Éste lo depositan en la caja fuerte y en una ocasión tuvo la oportunidad de ver
la clave en el despacho del director. Tú lo único que tienes que hacer es
vigilar al personal que esté fuera del mostrador. No tenemos ni siquiera que
entretenernos en el dinero que haya en caja ni del cajero. El segurata y yo,
una vez que hayamos cogido las sacas, meteremos al público y a los empleados en
el despacho y lo cerraremos con llave, de esa forma nadie podrá dar la voz de
alarma y, por cierto, el despacho no tiene botón de alarma sólo el cajero y a
éste le haremos salir de la pecera lo primero.

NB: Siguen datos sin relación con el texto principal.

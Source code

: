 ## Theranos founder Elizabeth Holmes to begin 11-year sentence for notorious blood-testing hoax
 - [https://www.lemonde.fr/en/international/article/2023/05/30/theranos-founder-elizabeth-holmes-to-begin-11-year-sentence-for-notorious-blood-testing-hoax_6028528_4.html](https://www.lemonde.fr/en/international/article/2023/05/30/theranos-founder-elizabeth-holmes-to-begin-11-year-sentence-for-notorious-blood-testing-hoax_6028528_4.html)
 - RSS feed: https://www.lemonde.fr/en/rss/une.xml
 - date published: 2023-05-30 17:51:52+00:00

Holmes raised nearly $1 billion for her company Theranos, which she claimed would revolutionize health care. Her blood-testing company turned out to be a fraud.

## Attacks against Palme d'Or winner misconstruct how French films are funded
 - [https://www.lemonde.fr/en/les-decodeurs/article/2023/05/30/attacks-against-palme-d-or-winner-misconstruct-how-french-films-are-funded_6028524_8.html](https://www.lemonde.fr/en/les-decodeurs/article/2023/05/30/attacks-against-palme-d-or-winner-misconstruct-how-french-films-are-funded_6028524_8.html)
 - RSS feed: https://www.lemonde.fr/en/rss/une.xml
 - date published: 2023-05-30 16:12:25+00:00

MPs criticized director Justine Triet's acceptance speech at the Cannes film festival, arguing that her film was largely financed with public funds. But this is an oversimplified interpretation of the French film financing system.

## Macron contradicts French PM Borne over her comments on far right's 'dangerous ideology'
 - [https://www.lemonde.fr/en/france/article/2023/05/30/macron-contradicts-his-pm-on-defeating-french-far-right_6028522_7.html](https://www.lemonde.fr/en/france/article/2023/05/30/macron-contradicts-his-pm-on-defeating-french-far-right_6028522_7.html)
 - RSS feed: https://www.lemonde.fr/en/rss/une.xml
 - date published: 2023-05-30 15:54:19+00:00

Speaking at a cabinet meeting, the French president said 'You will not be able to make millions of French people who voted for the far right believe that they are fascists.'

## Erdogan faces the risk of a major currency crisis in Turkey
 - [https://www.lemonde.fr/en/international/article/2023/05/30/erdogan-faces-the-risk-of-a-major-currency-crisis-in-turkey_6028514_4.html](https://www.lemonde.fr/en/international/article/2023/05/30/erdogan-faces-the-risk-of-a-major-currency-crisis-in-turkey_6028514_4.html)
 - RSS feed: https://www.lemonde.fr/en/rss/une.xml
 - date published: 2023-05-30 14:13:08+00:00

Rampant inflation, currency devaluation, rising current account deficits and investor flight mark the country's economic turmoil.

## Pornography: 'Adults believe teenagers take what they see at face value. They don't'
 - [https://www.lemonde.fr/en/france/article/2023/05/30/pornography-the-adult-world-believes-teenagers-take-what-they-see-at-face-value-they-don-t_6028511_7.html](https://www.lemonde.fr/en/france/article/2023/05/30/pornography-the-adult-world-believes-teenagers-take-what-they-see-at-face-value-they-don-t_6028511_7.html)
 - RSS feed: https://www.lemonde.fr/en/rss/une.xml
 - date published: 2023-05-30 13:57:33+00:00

Cuando todo esto haya sucedido,
lo único que tendremos que hacer es montarnos en el coche que tendremos
previamente en la puerta del banco –que es del vigilante- y salir echando hostias
hacia la nacional cinco y de allí a pulirnos en putas toda la pasta que le
hayamos levantado al banco.
-¿De
cuánta pasta estamos hablando?
-Posiblemente
de quince millones de pelas.
-No
lo tengo claro ¿Es de fiar el segurata?
-De
verdad, está desesperado y necesita el dinero más que nosotros.
-¿Por
qué crees que yo necesito el dinero?
-Tío,
cantas a necesidad por los cuatro costados, cuando me birlabas la pasta, que yo
previamente había birlado a los pardillos, se te encendieron los ojos…Además,
mírate: el cuello de la camisa barata que llevas está desgastado, tus
pantalones ya no los quiere ni Cáritas y las suelas de tus pisantes ya no tienen
solución…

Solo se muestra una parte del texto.